Stored data entries
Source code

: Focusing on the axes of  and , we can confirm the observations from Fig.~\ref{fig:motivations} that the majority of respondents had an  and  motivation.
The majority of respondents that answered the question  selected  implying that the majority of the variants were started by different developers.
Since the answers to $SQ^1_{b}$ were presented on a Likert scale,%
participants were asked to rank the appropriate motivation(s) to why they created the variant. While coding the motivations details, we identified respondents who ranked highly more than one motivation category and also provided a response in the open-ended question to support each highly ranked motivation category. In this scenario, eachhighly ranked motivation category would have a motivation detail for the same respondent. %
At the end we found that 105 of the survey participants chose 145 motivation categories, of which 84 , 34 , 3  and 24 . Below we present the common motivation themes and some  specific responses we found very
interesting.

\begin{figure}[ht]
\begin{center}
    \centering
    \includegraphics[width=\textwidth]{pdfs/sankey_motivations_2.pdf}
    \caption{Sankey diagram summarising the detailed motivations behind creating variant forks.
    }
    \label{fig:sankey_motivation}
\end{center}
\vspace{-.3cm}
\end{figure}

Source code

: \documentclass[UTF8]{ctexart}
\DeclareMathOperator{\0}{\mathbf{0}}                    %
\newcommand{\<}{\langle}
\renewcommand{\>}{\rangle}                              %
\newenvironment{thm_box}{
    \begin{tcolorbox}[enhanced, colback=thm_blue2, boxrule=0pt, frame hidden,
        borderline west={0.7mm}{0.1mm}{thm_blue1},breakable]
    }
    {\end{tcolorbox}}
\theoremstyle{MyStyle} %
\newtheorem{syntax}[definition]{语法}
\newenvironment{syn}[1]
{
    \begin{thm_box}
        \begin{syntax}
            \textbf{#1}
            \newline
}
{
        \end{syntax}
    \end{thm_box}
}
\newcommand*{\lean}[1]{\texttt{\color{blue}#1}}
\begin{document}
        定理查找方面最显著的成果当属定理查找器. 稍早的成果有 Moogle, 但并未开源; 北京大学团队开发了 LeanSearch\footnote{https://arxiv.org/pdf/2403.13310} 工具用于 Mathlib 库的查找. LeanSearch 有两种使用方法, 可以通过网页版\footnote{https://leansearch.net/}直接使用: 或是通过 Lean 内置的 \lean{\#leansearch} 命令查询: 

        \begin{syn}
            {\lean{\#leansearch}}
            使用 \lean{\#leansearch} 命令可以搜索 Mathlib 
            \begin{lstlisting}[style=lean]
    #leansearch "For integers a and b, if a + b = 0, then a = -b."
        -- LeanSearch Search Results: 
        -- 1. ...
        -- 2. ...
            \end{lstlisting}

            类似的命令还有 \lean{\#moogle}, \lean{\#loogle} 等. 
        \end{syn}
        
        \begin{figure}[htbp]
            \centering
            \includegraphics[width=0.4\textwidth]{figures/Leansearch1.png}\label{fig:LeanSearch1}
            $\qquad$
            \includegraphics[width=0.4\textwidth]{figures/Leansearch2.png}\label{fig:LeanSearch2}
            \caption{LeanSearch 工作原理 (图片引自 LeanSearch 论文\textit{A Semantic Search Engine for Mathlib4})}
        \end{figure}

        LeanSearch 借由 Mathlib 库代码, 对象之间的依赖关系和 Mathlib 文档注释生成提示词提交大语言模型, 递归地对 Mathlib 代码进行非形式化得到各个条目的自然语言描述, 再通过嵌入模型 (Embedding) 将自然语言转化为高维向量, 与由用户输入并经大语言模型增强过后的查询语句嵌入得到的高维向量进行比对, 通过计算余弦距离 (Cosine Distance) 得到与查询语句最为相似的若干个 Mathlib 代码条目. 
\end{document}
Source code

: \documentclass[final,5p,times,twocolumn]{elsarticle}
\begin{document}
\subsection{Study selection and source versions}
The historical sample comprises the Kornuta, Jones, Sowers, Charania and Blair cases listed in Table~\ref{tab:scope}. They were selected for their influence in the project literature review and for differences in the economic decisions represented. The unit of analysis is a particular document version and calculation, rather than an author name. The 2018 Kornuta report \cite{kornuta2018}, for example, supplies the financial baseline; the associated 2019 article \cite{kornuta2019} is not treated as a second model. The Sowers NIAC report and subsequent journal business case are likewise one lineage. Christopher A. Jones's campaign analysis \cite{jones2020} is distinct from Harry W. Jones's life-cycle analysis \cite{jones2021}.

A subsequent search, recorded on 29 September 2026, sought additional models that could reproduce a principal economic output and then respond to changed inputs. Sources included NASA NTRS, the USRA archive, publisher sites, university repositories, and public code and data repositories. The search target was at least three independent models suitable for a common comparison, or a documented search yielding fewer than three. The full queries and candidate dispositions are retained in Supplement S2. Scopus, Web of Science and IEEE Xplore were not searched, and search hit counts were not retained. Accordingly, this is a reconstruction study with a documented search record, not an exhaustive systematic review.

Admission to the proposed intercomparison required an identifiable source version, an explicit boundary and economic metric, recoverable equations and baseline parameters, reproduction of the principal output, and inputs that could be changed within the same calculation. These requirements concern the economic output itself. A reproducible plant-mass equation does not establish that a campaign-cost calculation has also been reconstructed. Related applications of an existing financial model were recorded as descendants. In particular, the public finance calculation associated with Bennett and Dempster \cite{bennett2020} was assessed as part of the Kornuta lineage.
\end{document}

**WHAT YOU ARE ASKED TO DO:**
Look through the data above for lines holding the word "respondents". State how many there are and nothing else.

**TASK OUTPUT:**
3